Number of positive tweets:  5000
Number of negative tweets:  5000

The type of all_positive_tweets is:  <class 'list'>
The type of a tweet entry is:  <class 'str'>

In [4]:

# Let's look at an example tweet
print("Positive example ->", positive_tweets[0])
print()
print("Negative example ->", negative_tweets[0])

Positive example -> #FollowFriday @France_Inte @PKuchly57 @Milipol_Paris for being top engaged members in my community this week :)

Negative example -> hopeless for tmr :(

I am using a pandas dataframe for easy data management.

In [5]:

posdf = pd.DataFrame(positive_tweets, columns=["tweet"])
posdf["target"] = 1
negdf = pd.DataFrame(negative_tweets, columns=["tweet"])
negdf["target"] = 0
# Combine both dataframes
df = pd.concat([posdf, negdf])
df.shape

Out[5]:

(10000, 2)

In [6]:

df.sample(6)

Out[6]:

	tweet	target
2455	@bmthofficial They are all sold out :((((	0
1916	@meliefluous pamer? :)	1
4255	@DEPORSEMPRE1 hello, any info about possible i...	0
3071	@milay_44 yeah :)	1
80	@LoLEsportspedia thanks :D	1
2430	I wanna buy the #calibraskaEP :(	0

Do some cleaning such as converting all text to lowercase, remove hashtags, extra spaces, etc.
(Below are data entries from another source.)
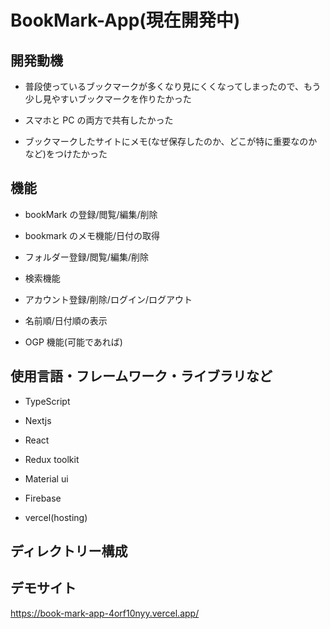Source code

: # BookMark-App(現在開発中)

## 開発動機

- 普段使っているブックマークが多くなり見にくくなってしまったので、もう少し見やすいブックマークを作りたかった

- スマホと PC の両方で共有したかった

- ブックマークしたサイトにメモ(なぜ保存したのか、どこが特に重要なのかなど)をつけたかった

## 機能

- bookMark の登録/閲覧/編集/削除

- bookmark のメモ機能/日付の取得

- フォルダー登録/閲覧/編集/削除

- 検索機能

- アカウント登録/削除/ログイン/ログアウト

- 名前順/日付順の表示

- OGP 機能(可能であれば)

## 使用言語・フレームワーク・ライブラリなど

- TypeScript

- Nextjs

- React

- Redux toolkit

- Material ui

- Firebase

- vercel(hosting)

## ディレクトリー構成

## デモサイト

https://book-mark-app-4orf10nyy.vercel.app/
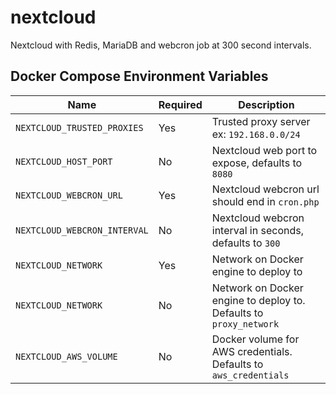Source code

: # nextcloud

Nextcloud with Redis, MariaDB and webcron job at 300 second intervals. 

## Docker Compose Environment Variables

| Name | Required | Description
|---|---|---
| `NEXTCLOUD_TRUSTED_PROXIES`   | Yes | Trusted proxy server ex: `192.168.0.0/24`
| `NEXTCLOUD_HOST_PORT`         | No  | Nextcloud web port to expose, defaults to `8080`
| `NEXTCLOUD_WEBCRON_URL`       | Yes | Nextcloud webcron url should end in `cron.php`
| `NEXTCLOUD_WEBCRON_INTERVAL`  | No  | Nextcloud webcron interval in seconds, defaults to `300`
| `NEXTCLOUD_NETWORK`           | Yes | Network on Docker engine to deploy to
| `NEXTCLOUD_NETWORK`           | No | Network on Docker engine to deploy to. Defaults to `proxy_network`
| `NEXTCLOUD_AWS_VOLUME`        | No | Docker volume for AWS credentials. Defaults to `aws_credentials`
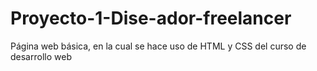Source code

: # Proyecto-1-Dise-ador-freelancer
Página web básica, en la cual se hace uso de HTML y CSS del curso de desarrollo web
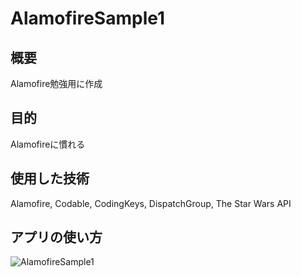 # AlamofireSample1
## 概要
Alamofire勉強用に作成
## 目的
Alamofireに慣れる
## 使用した技術
Alamofire, Codable, CodingKeys, DispatchGroup, The Star Wars API
## アプリの使い方
![AlamofireSample1](https://user-images.githubusercontent.com/108079580/218242607-6c406c09-2db8-4ad4-941a-721eaea6c281.gif)
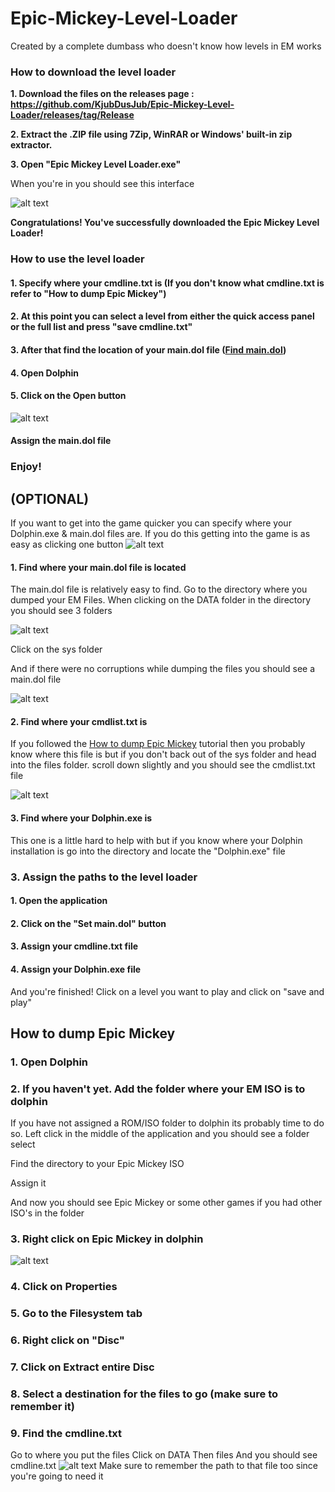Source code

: 
# Epic-Mickey-Level-Loader

Created by a complete dumbass who doesn't know how levels in EM works

  

### How to download the level loader

  
**1. Download the files on the releases page : https://github.com/KjubDusJub/Epic-Mickey-Level-Loader/releases/tag/Release**

  

**2. Extract the .ZIP file using 7Zip, WinRAR or Windows' built-in zip extractor.**

  

**3. Open "Epic Mickey Level Loader.exe"**

  

When you're in you should see this interface

  

![alt text](https://cdn.discordapp.com/attachments/826740264294416428/951123958143549520/unknown.png)

  

**Congratulations! You've successfully downloaded the Epic Mickey Level Loader!**

  

### How to use the level loader

  

#### 1. Specify where your cmdline.txt is (If you don't know what cmdline.txt is refer to "How to dump Epic Mickey")

#### 2. At this point you can select a level from either the quick access panel or the full list and press "save cmdline.txt"

#### 3. After that find the location of your main.dol file ([Find main.dol](#1.-find-where-your-main.dol-file-is-located))

#### 4. Open Dolphin

#### 5. Click on the Open button
![alt text](https://cdn.discordapp.com/attachments/826740264294416428/951135127029833758/unknown.png)

#### Assign the main.dol file

### Enjoy!

## (OPTIONAL)

  

If you want to get into the game quicker you can specify where your Dolphin.exe & main.dol files are. If you do this getting into the game is as easy as clicking one button 
![alt text](https://cdn.discordapp.com/attachments/826740264294416428/951125763082571776/unknown.png)

  

#### 1. Find where your main.dol file is located

The main.dol file is relatively easy to find. Go to the directory where you dumped your EM Files. When clicking on the DATA folder in the directory you should see 3 folders


![alt text](https://cdn.discordapp.com/attachments/826740264294416428/951126658725838948/unknown.png)

Click on the sys folder

And if there were no corruptions while dumping the files you should see a main.dol file

![alt text](https://cdn.discordapp.com/attachments/826740264294416428/951127828437561484/unknown.png)
#### 2. Find where your cmdlist.txt is

If you followed the [How to dump Epic Mickey](how-to-dump-epic-mickey) tutorial then you probably know where this file is but if you don't back out of the sys folder and head into the files folder. scroll down slightly and you should see the cmdlist.txt file

![alt text](https://cdn.discordapp.com/attachments/826740264294416428/951129122682327110/unknown.png)

#### 3. Find where your Dolphin.exe is
This one is a little hard to help with but if you know where your Dolphin installation is go into the directory and locate the "Dolphin.exe" file

### 3. Assign the paths to the level loader

#### 1. Open the application

#### 2. Click on the "Set main.dol" button

#### 3. Assign your cmdline.txt file

#### 4. Assign your Dolphin.exe file

And you're finished!
Click on a level you want to play and click on "save and play"

## How to dump Epic Mickey

### 1. Open Dolphin

### 2. If you haven't yet. Add the folder where your EM ISO is to dolphin
If you have not assigned a ROM/ISO folder to dolphin its probably time to do so. Left click in the middle of the application and you should see a folder select

Find the directory to your Epic Mickey ISO

Assign it

And now you should see Epic Mickey or some other games if you had other ISO's in the folder

### 3. Right click on Epic Mickey in dolphin

![alt text](https://cdn.discordapp.com/attachments/826740264294416428/951132075312967720/unknown.png)
### 4. Click on Properties

### 5. Go to the Filesystem tab

### 6. Right click on "Disc"

### 7. Click on Extract entire Disc

### 8. Select a destination for the files to go (make sure to remember it)

### 9. Find the cmdline.txt
Go to where you put the files
Click on DATA
Then files
And you should see cmdline.txt
![alt text](https://cdn.discordapp.com/attachments/826740264294416428/951129122682327110/unknown.png)
Make sure to remember the path to that file too since you're going to need it
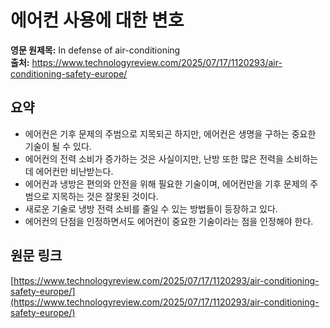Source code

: # 에어컨 사용에 대한 변호

**영문 원제목:** In defense of air-conditioning  
**출처:** https://www.technologyreview.com/2025/07/17/1120293/air-conditioning-safety-europe/

## 요약
- 에어컨은 기후 문제의 주범으로 지목되곤 하지만, 에어컨은 생명을 구하는 중요한 기술이 될 수 있다.
- 에어컨의 전력 소비가 증가하는 것은 사실이지만, 난방 또한 많은 전력을 소비하는데 에어컨만 비난받는다.
- 에어컨과 냉방은 편의와 안전을 위해 필요한 기술이며, 에어컨만을 기후 문제의 주범으로 지목하는 것은 잘못된 것이다.
- 새로운 기술로 냉방 전력 소비를 줄일 수 있는 방법들이 등장하고 있다.
- 에어컨의 단점을 인정하면서도 에어컨이 중요한 기술이라는 점을 인정해야 한다.

## 원문 링크
[https://www.technologyreview.com/2025/07/17/1120293/air-conditioning-safety-europe/](https://www.technologyreview.com/2025/07/17/1120293/air-conditioning-safety-europe/)
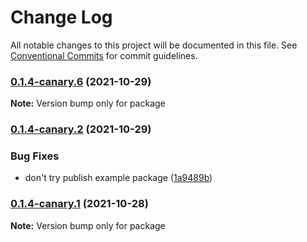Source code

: # Change Log

All notable changes to this project will be documented in this file.
See [Conventional Commits](https://conventionalcommits.org) for commit guidelines.

### [0.1.4-canary.6](https://github.com/username/example/compare/v0.1.4-canary.5...v0.1.4-canary.6) (2021-10-29)

**Note:** Version bump only for package

### [0.1.4-canary.2](https://github.com/username/example/compare/v0.1.4-canary.1...v0.1.4-canary.2) (2021-10-29)

### Bug Fixes

- don't try publish example package ([1a9489b](https://github.com/username/example/commit/1a9489b3f91af342f924bb74ddbe375090ae9450))

### [0.1.4-canary.1](https://github.com/user/example/compare/v0.1.4-canary.0...v0.1.4-canary.1) (2021-10-28)

**Note:** Version bump only for package

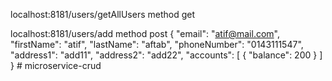 localhost:8181/users/getAllUsers
method get


localhost:8181/users/add
method post
{
        "email": "atif@mail.com",
        "firstName": "atif",
        "lastName": "aftab",
        "phoneNumber": "0143111547",
        "address1": "add11",
        "address2": "add22",
        "accounts": [
            {
                "balance": 200
            }
        ]
    }
	# microservice-crud
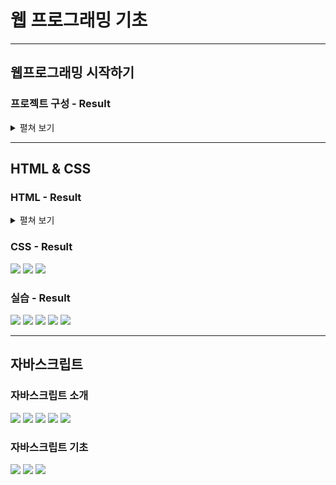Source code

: # 웹 프로그래밍 기초

---

## 웹프로그래밍 시작하기
### 프로젝트 구성 - Result
<details>
    <summary>펼쳐 보기</summary>
    <img src="https://github.com/ankiwoong/Postech_Web_Programming_Basics/blob/main/screenshot/screenshot-1.png?raw=true">  
</details>

---

## HTML & CSS

### HTML - Result
<details>
    <summary>펼쳐 보기</summary>

    <img src="https://github.com/ankiwoong/Postech_Web_Programming_Basics/blob/main/screenshot/screenshot-2.png?raw=true">

    <img src="https://github.com/ankiwoong/Postech_Web_Programming_Basics/blob/main/screenshot/screenshot-3.png?raw=true">

    <img src="https://github.com/ankiwoong/Postech_Web_Programming_Basics/blob/main/screenshot/screenshot-3-1.png?raw=true">

    <img src="https://github.com/ankiwoong/Postech_Web_Programming_Basics/blob/main/screenshot/screenshot-3-2.png?raw=true">
</details>

### CSS - Result
<img src="https://github.com/ankiwoong/Postech_Web_Programming_Basics/blob/main/screenshot/screenshot-4.png?raw=true">

<img src="https://github.com/ankiwoong/Postech_Web_Programming_Basics/blob/main/screenshot/screenshot-5.png?raw=true">

<img src="https://github.com/ankiwoong/Postech_Web_Programming_Basics/blob/main/screenshot/screenshot-6.png?raw=true">

### 실습 - Result
<img src="https://github.com/ankiwoong/Postech_Web_Programming_Basics/blob/main/screenshot/screenshot-8-1.png?raw=true">

<img src="https://github.com/ankiwoong/Postech_Web_Programming_Basics/blob/main/screenshot/screenshot-8-2.png?raw=true">

<img src="https://github.com/ankiwoong/Postech_Web_Programming_Basics/blob/main/screenshot/screenshot-8-3.png?raw=true">

<img src="https://github.com/ankiwoong/Postech_Web_Programming_Basics/blob/main/screenshot/screenshot-8-4.png?raw=true">

<img src="https://github.com/ankiwoong/Postech_Web_Programming_Basics/blob/main/screenshot/screenshot-8-5.png?raw=true">

---

## 자바스크립트

### 자바스크립트 소개
<img src="https://github.com/ankiwoong/Postech_Web_Programming_Basics/blob/main/screenshot/screenshot-9-1.png?raw=true">

<img src="https://github.com/ankiwoong/Postech_Web_Programming_Basics/blob/main/screenshot/screenshot-9-2.png?raw=true">

<img src="https://github.com/ankiwoong/Postech_Web_Programming_Basics/blob/main/screenshot/screenshot-9-3.png?raw=true">

<img src="https://github.com/ankiwoong/Postech_Web_Programming_Basics/blob/main/screenshot/screenshot-10-1.png?raw=true">

<img src="https://github.com/ankiwoong/Postech_Web_Programming_Basics/blob/main/screenshot/screenshot-10-2.png?raw=true">

### 자바스크립트 기초
<img src="https://github.com/ankiwoong/Postech_Web_Programming_Basics/blob/main/screenshot/screenshot-12-2.png?raw=true">

<img src="https://github.com/ankiwoong/Postech_Web_Programming_Basics/blob/main/screenshot/screenshot-12-3.png?raw=true">

<img src="https://github.com/ankiwoong/Postech_Web_Programming_Basics/blob/main/screenshot/screenshot-12-1.png?raw=true">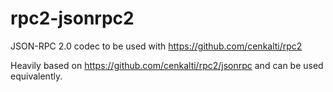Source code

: # rpc2-jsonrpc2
JSON-RPC 2.0 codec to be used with https://github.com/cenkalti/rpc2

Heavily based on https://github.com/cenkalti/rpc2/jsonrpc and can be used equivalently.
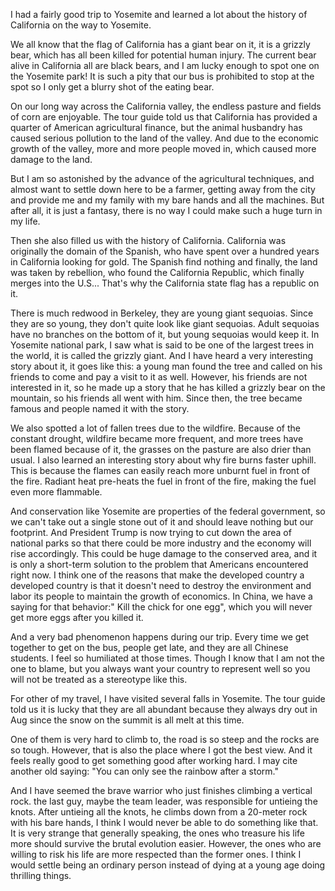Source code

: I had a fairly good trip to Yosemite and learned a lot about the history of California on the way to Yosemite.

We all know that the flag of California has a giant bear on it, it is a grizzly bear, which has all been killed for potential human injury. The current bear alive in California all are black bears, and I am lucky enough to spot one on the Yosemite park! It is such a pity that our bus is prohibited to stop at the spot so I only get a blurry shot of the eating bear.

On our long way across the California valley, the endless pasture and fields of corn are enjoyable. The tour guide told us that California has provided a quarter of American agricultural finance, but the animal husbandry has caused serious pollution to the land of the valley. And due to the economic growth of the valley, more and more people moved in, which caused more damage to the land.

But I am so astonished by the advance of the agricultural techniques, and almost want to settle down here to be a farmer, getting away from the city and provide me and my family with my bare hands and all the machines. But after all, it is just a fantasy, there is no way I could make such a huge turn in my life.

Then she also filled us with the history of California. California was originally the domain of the Spanish, who have spent over a hundred years in California looking for gold. The Spanish find nothing and finally, the land was taken by rebellion, who found the California Republic, which finally merges into the U.S... That's why the California state flag has a republic on it.

There is much redwood in Berkeley, they are young giant sequoias. Since they are so young, they don't quite look like giant sequoias. Adult sequoias have no branches on the bottom of it, but young sequoias would keep it. In Yosemite national park, I saw what is said to be one of the largest trees in the world, it is called the grizzly giant. And I have heard a very interesting story about it, it goes like this: a young man found the tree and called on his friends to come and pay a visit to it as well. However, his friends are not interested in it, so he made up a story that he has killed a grizzly bear on the mountain, so his friends all went with him. Since then, the tree became famous and people named it with the story.

We also spotted a lot of fallen trees due to the wildfire. Because of the constant drought, wildfire became more frequent, and more trees have been flamed because of it, the grasses on the pasture are also drier than usual. I also learned an interesting story about why fire burns faster uphill. This is because the flames can easily reach more unburnt fuel in front of the fire. Radiant heat pre-heats the fuel in front of the fire, making the fuel even more flammable.

And conservation like Yosemite are properties of the federal government, so we can't take out a single stone out of it and should leave nothing but our footprint. And President Trump is now trying to cut down the area of national parks so that there could be more industry and the economy will rise accordingly. This could be huge damage to the conserved area, and it is only a short-term solution to the problem that Americans encountered right now. I think one of the reasons that make the developed country a developed country is that it doesn't need to destroy the environment and labor its people to maintain the growth of economics. In China, we have a saying for that behavior:" Kill the chick for one egg", which you will never get more eggs after you killed it.

And a very bad phenomenon happens during our trip. Every time we get together to get on the bus, people get late, and they are all Chinese students. I feel so humiliated at those times. Though I know that I am not the one to blame, but you always want your country to represent well so you will not be treated as a stereotype like this.

For other of my travel, I have visited several falls in Yosemite. The tour guide told us it is lucky that they are all abundant because they always dry out in Aug since the snow on the summit is all melt at this time. 

One of them is very hard to climb to, the road is so steep and the rocks are so tough. However, that is also the place where I got the best view. And it feels really good to get something good after working hard. I may cite another old saying: "You can only see the rainbow after a storm."

And I have seemed the brave warrior who just finishes climbing a vertical rock. the last guy, maybe the team leader, was responsible for untieing the knots. After untieing all the knots, he climbs down from a 20-meter rock with his bare hands, I think I would never be able to do something like that. It is very strange that generally speaking, the ones who treasure his life more should survive the brutal evolution easier. However, the ones who are willing to risk his life are more respected than the former ones. I think I would settle being an ordinary person instead of dying at a young age doing thrilling things.



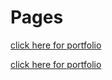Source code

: # Pages

[click here for portfolio](https://shorturl.at/5gYci)

<a href="https://shorturl.at/5gYci" target="_blank">click here for portfolio</a>

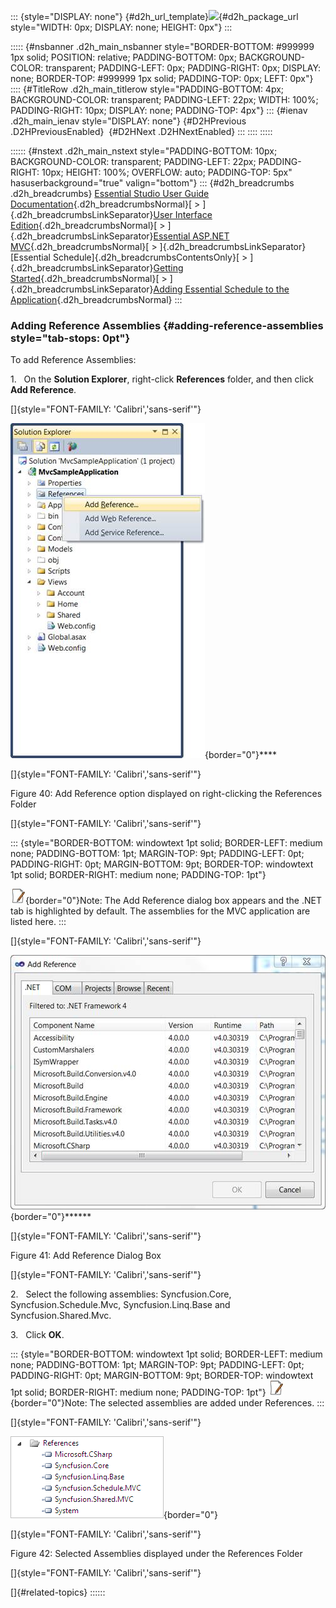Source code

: ::: {style="DISPLAY: none"}
[](ms-xhelp:///?Id=d2h_url_template){#d2h_url_template}![](!package_url!){#d2h_package_url style="WIDTH: 0px; DISPLAY: none; HEIGHT: 0px"}
:::

::::: {#nsbanner .d2h_main_nsbanner style="BORDER-BOTTOM: #999999 1px solid; POSITION: relative; PADDING-BOTTOM: 0px; BACKGROUND-COLOR: transparent; PADDING-LEFT: 0px; PADDING-RIGHT: 0px; DISPLAY: none; BORDER-TOP: #999999 1px solid; PADDING-TOP: 0px; LEFT: 0px"}
:::: {#TitleRow .d2h_main_titlerow style="PADDING-BOTTOM: 4px; BACKGROUND-COLOR: transparent; PADDING-LEFT: 22px; WIDTH: 100%; PADDING-RIGHT: 10px; DISPLAY: none; PADDING-TOP: 4px"}
::: {#ienav .d2h_main_ienav style="DISPLAY: none"}
[](ms-xhelp:///?Id=e4f32654-cbef-4829-8c06-f1b2f5ecfb45){#D2HPrevious .D2HPreviousEnabled}  [](ms-xhelp:///?Id=3264f269-36d8-4105-8f1e-c446d7ab38e0){#D2HNext .D2HNextEnabled}
:::
::::
:::::

:::::: {#nstext .d2h_main_nstext style="PADDING-BOTTOM: 10px; BACKGROUND-COLOR: transparent; PADDING-LEFT: 22px; PADDING-RIGHT: 10px; HEIGHT: 100%; OVERFLOW: auto; PADDING-TOP: 5px" hasuserbackground="true" valign="bottom"}
::: {#d2h_breadcrumbs .d2h_breadcrumbs}
[Essential Studio User Guide Documentation](ms-xhelp:///?Id=12457748-09e3-4d74-a240-8e049cedf030){.d2h_breadcrumbsNormal}[ \> ]{.d2h_breadcrumbsLinkSeparator}[User Interface Edition](ms-xhelp:///?Id=c29296b7-531c-413b-a0ec-488ca1f7f669){.d2h_breadcrumbsNormal}[ \> ]{.d2h_breadcrumbsLinkSeparator}[Essential ASP.NET MVC](ms-xhelp:///?Id=4b14e7d1-65c4-4f67-b1aa-2c37709905a5){.d2h_breadcrumbsNormal}[ \> ]{.d2h_breadcrumbsLinkSeparator}[Essential Schedule]{.d2h_breadcrumbsContentsOnly}[ \> ]{.d2h_breadcrumbsLinkSeparator}[Getting Started](ms-xhelp:///?Id=b686dbe4-808e-405b-8e03-33b17be71f0d){.d2h_breadcrumbsNormal}[ \> ]{.d2h_breadcrumbsLinkSeparator}[Adding Essential Schedule to the Application](ms-xhelp:///?Id=e4f32654-cbef-4829-8c06-f1b2f5ecfb45){.d2h_breadcrumbsNormal}
:::

### Adding Reference Assemblies {#adding-reference-assemblies style="tab-stops: 0pt"}

To add Reference Assemblies:

1.   On the **Solution Explorer**, right-click **References** folder, and then click **Add Reference**.

[]{style="FONT-FAMILY: 'Calibri','sans-serif'"} 

![](ImagesExt/image55_44.jpg){border="0"}****

[]{style="FONT-FAMILY: 'Calibri','sans-serif'"} 

Figure 40: Add Reference option displayed on right-clicking the References Folder

[]{style="FONT-FAMILY: 'Calibri','sans-serif'"} 

::: {style="BORDER-BOTTOM: windowtext 1pt solid; BORDER-LEFT: medium none; PADDING-BOTTOM: 1pt; MARGIN-TOP: 9pt; PADDING-LEFT: 0pt; PADDING-RIGHT: 0pt; MARGIN-BOTTOM: 9pt; BORDER-TOP: windowtext 1pt solid; BORDER-RIGHT: medium none; PADDING-TOP: 1pt"}
 

![](ImagesExt/image55_6.jpg){border="0"}Note: The Add Reference dialog box appears and the .NET tab is highlighted by default. The assemblies for the MVC application are listed here.
:::

[]{style="FONT-FAMILY: 'Calibri','sans-serif'"} 

![](ImagesExt/image55_45.jpg){border="0"}******

[]{style="FONT-FAMILY: 'Calibri','sans-serif'"} 

Figure 41: Add Reference Dialog Box

[]{style="FONT-FAMILY: 'Calibri','sans-serif'"} 

2.   Select the following assemblies: Syncfusion.Core, Syncfusion.Schedule.Mvc, Syncfusion.Linq.Base and Syncfusion.Shared.Mvc.

3.   Click **OK**.

::: {style="BORDER-BOTTOM: windowtext 1pt solid; BORDER-LEFT: medium none; PADDING-BOTTOM: 1pt; MARGIN-TOP: 9pt; PADDING-LEFT: 0pt; PADDING-RIGHT: 0pt; MARGIN-BOTTOM: 9pt; BORDER-TOP: windowtext 1pt solid; BORDER-RIGHT: medium none; PADDING-TOP: 1pt"}
![](ImagesExt/image55_6.jpg){border="0"}Note: The selected assemblies are added under References.
:::

[]{style="FONT-FAMILY: 'Calibri','sans-serif'"} 

![](ImagesExt/image55_46.png){border="0"}

[]{style="FONT-FAMILY: 'Calibri','sans-serif'"} 

Figure 42: Selected Assemblies displayed under the References Folder

[]{style="FONT-FAMILY: 'Calibri','sans-serif'"} 

[]{#related-topics}
::::::
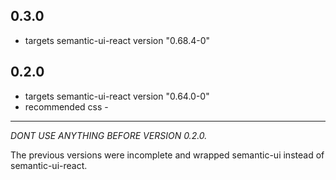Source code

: ## 0.3.0

* targets semantic-ui-react version "0.68.4-0"

## 0.2.0

* targets semantic-ui-react version "0.64.0-0"
* recommended css - <link rel="stylesheet" href="https://cdnjs.cloudflare.com/ajax/libs/semantic-ui/2.2.2/semantic.min.css">

---

*DONT USE ANYTHING BEFORE VERSION 0.2.0.*

The previous versions were incomplete and wrapped semantic-ui instead of semantic-ui-react.
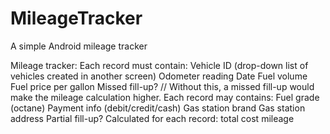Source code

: # MileageTracker
A simple Android mileage tracker

Mileage tracker:
	Each record must contain:
		Vehicle ID (drop-down list of vehicles created in another screen)
		Odometer reading
		Date
		Fuel volume
		Fuel price per gallon
		Missed fill-up?	// Without this, a missed fill-up would make the mileage calculation higher.
	Each record may contains:
		Fuel grade (octane)
		Payment info (debit/credit/cash)
		Gas station brand
		Gas station address
		Partial fill-up?
	Calculated for each record:
		total cost
		mileage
For the sake of simplicity, I am performing simple cleaning only.

In [7]:

def preprocessing(tweet):
    # lowercase
    tweet = tweet.lower().strip()
    # remove hashtags
    tweet = re.sub(r'#', '', tweet)
    return tweet

In [8]:

df["tweet"] = df.tweet.apply(preprocessing)
df.sample(6)

Out[8]:

	tweet	target
3347	miss u :-( @deepikapadukone	0
4461	@gufuus i saw one doujin i think of killua get...	0
3825	@silv3r i can also provide this, just pop over...	1
0	hopeless for tmr :(	0
1181	final ep of got, here we go. :(	0
4752	your happiness is your responsibilty. so, don'...	1

Shuffle the dataframe and split the data into train and validation set

In [9]:

from sklearn.model_selection import train_test_split

In [10]:

traindf, valdf = train_test_split(df, shuffle=True)
print("Shape of train and val set:", traindf.shape, valdf.shape)
# Verify the classes of both splits
print("Samples distribution in train set:", dict(traindf.target.value_counts()))
print("Samples distribution in val set:", dict(valdf.target.value_counts()))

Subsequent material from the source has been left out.